You do understand that hardware development has been shaped by C being the defacto standard low-level language? That is, if new hardware isn't easy to code for with C it has little chance of it catching on, unless it's so incredibly low-level and minimal that ASM is the most complicated language you need.
And while I'm no compiler writer, I suspect stack machines are a great choice for modelling an intermediate language because converting it to optimal register use is fairly simple, yet at the same time is completely agnostic about how many registers an underlying machine has.
>You do understand that hardware development has been shaped by C being the defacto standard low-level language?
No, I don't understand that, and honestly have no clue what you're talking about. C is about as simple as things come, and it doesn't necessarily make strange demands on the hardware. It may seem that I'm contradicting my previous statement, but C working well with hardware doesn't necessarily mean it is a force for shaping modern hardware.
Three operand register-based load / store machines make too much sense from a variety of angles for many (any?) other configurations to touch them, that's why they're everywhere.
Stack machines are inherently less efficient, and you only see a bunch of designs (mostly as amateur soft cores) to this day because they are almost trivial to for enthusiasts to implement, not because they kick ass.

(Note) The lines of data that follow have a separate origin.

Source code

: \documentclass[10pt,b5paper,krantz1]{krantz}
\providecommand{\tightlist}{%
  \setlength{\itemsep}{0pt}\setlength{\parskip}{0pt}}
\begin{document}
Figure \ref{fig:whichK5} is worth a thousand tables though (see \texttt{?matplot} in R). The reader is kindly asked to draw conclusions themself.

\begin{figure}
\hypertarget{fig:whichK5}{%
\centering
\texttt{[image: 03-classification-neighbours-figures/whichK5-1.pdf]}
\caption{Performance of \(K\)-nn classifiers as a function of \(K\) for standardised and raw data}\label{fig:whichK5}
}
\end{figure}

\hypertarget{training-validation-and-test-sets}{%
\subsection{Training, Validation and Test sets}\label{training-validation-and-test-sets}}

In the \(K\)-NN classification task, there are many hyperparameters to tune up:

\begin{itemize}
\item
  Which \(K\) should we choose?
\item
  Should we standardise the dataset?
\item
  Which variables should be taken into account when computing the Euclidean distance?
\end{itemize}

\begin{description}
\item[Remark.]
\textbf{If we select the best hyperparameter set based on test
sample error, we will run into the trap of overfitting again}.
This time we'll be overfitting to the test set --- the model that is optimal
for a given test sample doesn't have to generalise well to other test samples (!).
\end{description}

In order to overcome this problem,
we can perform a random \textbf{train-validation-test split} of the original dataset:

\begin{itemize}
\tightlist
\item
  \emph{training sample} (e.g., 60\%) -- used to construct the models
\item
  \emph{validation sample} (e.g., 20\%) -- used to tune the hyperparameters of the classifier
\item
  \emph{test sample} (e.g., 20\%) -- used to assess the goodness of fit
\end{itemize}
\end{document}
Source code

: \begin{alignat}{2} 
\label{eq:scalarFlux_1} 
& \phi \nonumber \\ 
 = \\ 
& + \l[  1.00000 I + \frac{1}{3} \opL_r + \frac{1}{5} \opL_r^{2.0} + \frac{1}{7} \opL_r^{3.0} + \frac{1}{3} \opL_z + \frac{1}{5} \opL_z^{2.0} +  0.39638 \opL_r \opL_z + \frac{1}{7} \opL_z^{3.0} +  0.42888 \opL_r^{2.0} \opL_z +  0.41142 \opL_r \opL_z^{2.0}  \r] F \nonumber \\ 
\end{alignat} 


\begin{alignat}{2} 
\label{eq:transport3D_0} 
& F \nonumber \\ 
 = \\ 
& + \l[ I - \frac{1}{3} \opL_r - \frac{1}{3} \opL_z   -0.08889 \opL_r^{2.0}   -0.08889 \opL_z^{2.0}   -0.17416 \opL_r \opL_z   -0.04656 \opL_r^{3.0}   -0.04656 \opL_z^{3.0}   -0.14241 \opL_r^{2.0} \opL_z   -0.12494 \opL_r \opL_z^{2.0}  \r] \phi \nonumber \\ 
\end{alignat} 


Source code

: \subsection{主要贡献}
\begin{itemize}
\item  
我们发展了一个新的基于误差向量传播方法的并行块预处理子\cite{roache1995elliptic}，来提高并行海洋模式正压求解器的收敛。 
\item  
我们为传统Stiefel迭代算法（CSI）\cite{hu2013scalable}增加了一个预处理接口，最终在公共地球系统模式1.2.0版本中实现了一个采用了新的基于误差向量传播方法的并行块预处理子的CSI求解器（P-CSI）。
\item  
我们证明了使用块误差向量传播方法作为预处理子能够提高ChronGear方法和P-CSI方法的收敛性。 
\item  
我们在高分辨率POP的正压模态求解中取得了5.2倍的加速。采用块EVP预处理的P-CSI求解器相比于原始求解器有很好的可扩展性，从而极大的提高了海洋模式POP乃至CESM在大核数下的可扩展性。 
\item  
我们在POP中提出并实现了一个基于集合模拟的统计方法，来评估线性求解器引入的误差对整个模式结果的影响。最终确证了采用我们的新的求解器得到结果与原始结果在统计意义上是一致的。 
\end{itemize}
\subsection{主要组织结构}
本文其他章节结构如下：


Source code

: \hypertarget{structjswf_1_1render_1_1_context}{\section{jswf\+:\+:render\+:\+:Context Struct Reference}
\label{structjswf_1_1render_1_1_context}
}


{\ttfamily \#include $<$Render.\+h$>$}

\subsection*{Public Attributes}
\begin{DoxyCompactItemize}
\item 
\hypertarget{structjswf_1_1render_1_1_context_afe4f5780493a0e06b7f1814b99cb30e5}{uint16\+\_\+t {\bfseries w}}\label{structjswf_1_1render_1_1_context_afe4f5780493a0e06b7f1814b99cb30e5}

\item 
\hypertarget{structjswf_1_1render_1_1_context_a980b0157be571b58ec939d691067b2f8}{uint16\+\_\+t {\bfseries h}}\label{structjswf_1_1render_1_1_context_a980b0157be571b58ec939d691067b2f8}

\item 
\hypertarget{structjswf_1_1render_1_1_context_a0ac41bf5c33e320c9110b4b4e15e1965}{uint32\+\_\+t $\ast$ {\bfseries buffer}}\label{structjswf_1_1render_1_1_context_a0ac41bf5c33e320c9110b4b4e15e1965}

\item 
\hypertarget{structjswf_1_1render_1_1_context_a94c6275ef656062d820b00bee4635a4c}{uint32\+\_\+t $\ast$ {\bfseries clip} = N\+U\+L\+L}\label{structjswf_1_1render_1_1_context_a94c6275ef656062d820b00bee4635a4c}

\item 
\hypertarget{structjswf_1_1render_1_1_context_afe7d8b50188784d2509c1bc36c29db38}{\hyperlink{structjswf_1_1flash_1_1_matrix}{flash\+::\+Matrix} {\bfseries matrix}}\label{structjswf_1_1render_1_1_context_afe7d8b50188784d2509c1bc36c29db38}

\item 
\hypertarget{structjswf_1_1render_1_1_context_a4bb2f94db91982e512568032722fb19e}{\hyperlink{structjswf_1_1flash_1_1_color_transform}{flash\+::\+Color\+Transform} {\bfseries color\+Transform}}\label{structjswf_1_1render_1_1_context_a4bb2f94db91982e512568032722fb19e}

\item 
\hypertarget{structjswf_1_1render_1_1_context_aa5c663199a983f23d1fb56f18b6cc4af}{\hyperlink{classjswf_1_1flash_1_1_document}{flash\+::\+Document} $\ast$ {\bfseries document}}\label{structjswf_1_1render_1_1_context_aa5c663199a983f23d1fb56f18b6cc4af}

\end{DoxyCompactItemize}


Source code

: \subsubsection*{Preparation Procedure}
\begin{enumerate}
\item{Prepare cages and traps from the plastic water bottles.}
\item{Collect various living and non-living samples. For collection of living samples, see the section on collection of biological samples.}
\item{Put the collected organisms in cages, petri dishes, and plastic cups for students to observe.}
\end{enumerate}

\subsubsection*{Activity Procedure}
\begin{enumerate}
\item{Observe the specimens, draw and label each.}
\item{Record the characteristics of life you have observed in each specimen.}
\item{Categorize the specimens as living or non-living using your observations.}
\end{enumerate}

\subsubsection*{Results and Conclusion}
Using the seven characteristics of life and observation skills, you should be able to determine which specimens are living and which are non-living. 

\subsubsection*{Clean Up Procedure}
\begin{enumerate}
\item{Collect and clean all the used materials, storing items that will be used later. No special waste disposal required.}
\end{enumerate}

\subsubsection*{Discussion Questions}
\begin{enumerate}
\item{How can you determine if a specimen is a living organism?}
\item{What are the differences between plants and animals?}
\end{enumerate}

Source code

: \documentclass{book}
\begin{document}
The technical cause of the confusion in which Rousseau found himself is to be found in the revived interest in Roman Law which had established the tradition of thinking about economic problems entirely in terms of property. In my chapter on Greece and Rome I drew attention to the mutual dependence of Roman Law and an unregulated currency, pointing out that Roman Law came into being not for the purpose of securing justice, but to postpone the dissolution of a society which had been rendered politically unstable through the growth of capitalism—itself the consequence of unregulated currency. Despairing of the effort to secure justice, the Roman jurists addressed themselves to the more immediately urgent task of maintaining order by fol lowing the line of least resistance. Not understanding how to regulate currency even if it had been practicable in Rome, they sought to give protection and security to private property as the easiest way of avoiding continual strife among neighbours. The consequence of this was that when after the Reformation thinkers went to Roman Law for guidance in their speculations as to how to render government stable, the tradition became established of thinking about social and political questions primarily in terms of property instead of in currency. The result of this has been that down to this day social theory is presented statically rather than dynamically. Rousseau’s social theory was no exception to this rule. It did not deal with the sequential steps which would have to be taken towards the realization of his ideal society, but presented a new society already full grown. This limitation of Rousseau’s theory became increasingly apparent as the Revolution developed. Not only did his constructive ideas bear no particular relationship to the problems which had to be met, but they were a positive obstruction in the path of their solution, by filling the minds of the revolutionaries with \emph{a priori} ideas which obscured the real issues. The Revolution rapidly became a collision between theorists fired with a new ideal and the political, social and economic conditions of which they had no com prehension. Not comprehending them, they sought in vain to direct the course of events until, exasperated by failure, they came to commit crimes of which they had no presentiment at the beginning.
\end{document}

But we don't do this anymore, we don't build processors to cater to the particular needs of a particular high level language because we know now this approach to speeding things up is fundamentally misguided. Hardware is designed based on the types of calculations it is intended to do (DSP, GP, FP, GPU) and that's it. To do otherwise would be inefficient.
I tried Forth for the first time three years ago, and it's been a kind of guilty pleasure ever since. Even though I can write a program about 3x as quickly in a mainstream language, I sometimes reach for Forth because I think it's so much fun. People don't often mention this aspect of it. There's something satisfying -- in the same way that proving a theorem or solving a riddle is satisfying -- about finding a minimal way to coordinate the data flow on the stack. And, no matter how well you do, it seems you can always stare at it the next day and find a tiny improvement.
When I read Moore's material, I feel like he fell into that positive feedback loop in some kind of pathological way... He keeps rebuilding and rebuilding basically the same CAD hardware/sw system, recreating it simpler and more elegant in his eyes every time. For years and years.
Building a forth system from scratch really is an eye-opener... Many have written about how strange and beautiful it is to take your base language and then add the ability to make comments and perform if-then control flow from inside the language. You build it up from nothing but it's a functioning language/interpreter the whole time. Very cool.
"Chuck Moore, the inventor of Forth and ColorForth programming languages, gives a presentation on writing "1x software," or how to avoid common sources of bloat in software. Topics covered include: what it means to be Forth (as distinct from other languages), how ColorForth is simpler still than Forth, how common system services such as files, windows, and even local variables, complexify (complect) the software, the impact of bloat, maintenance on that bloat, etc. And, as is usual for Chuck, deeply philosophical thoughts as well."
Basically, you can build a cathedral per project. It will be elegant, all parts will be purely sufficient and focused on getting the pieces of that particular project working.
But when the project changes in certain ways, that bespoke foundation no longer suffices. Time to take the wrecking ball to it and start building a new cathedral.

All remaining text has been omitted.